Suitcase Bomb Destroys Plane


Denver—November 1, 1955

Sounds like a headline from the nineties. But this dreadful explosion happened November 1, 1955. A United Airlines DC-6B exploded eleven minutes after takeoff from Denver's Stapleton Airfield. All 44 passengers and crew were killed. The dead included Dr. Harold Sanstead, Deputy Secretary of the U. S. Public Health Service, and two General Motors executives.

The crash itself was shocking enough, but Denver and the nation were apalled to learn that the airplane had been deliberately bombed. Then the full story emerged in unimaginable detail. John Gilbert Graham had put a bomb in his mother's luggage — then purchased a $37,500 life insurance policy from an airport vending machine. He'd paid $1.50 for the insurance.

Graham never collected the money. He was arrested on Nov 14, tried, convicted, and on January 12, 1957 was executed in Colorado's gas chamber at Canon City, Colorado.

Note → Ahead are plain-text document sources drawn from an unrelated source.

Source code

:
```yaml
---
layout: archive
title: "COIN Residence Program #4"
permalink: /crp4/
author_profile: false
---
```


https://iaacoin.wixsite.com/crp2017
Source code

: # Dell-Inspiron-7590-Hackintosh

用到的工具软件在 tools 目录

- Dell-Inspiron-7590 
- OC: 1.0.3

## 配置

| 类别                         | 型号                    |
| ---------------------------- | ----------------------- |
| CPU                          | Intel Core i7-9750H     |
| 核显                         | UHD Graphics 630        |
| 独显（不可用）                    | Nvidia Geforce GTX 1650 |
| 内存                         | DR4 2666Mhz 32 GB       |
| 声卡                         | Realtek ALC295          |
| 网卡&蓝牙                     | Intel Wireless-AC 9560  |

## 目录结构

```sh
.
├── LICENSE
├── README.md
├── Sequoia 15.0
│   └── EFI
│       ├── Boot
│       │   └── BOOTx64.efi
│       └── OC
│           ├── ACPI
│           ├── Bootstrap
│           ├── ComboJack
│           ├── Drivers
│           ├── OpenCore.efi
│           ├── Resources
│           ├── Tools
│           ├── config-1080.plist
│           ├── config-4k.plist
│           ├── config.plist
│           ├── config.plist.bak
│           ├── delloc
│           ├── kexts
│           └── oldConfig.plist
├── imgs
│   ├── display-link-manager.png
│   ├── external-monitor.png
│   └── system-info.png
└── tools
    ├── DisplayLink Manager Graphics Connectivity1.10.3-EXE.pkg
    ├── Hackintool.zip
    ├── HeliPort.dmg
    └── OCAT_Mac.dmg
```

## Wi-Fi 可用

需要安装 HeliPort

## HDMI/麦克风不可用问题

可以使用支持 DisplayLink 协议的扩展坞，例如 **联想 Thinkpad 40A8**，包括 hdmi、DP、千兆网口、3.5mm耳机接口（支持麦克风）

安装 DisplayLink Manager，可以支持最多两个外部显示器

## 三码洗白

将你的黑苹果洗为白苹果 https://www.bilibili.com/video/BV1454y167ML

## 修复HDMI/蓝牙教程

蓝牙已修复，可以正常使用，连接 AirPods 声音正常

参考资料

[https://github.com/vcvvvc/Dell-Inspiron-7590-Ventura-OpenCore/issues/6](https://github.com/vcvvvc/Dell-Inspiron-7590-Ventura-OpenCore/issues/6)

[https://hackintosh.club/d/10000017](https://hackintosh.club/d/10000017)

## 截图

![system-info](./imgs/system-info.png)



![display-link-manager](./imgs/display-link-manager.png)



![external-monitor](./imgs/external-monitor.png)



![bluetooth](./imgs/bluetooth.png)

Several years earlier, Graham had plead guilty to charges of forging over $4,000 in checks. He had been paying restitution for those crimes, and at the time of the bombing, he only owed $105.34 of the restitution.

No other U. S. airliner had ever been successfully bombed, though other attempts had been made. In Canada, twenty-three people had died in the explosion of a Canadian Pacific DC-3, near Quebec, in 1949.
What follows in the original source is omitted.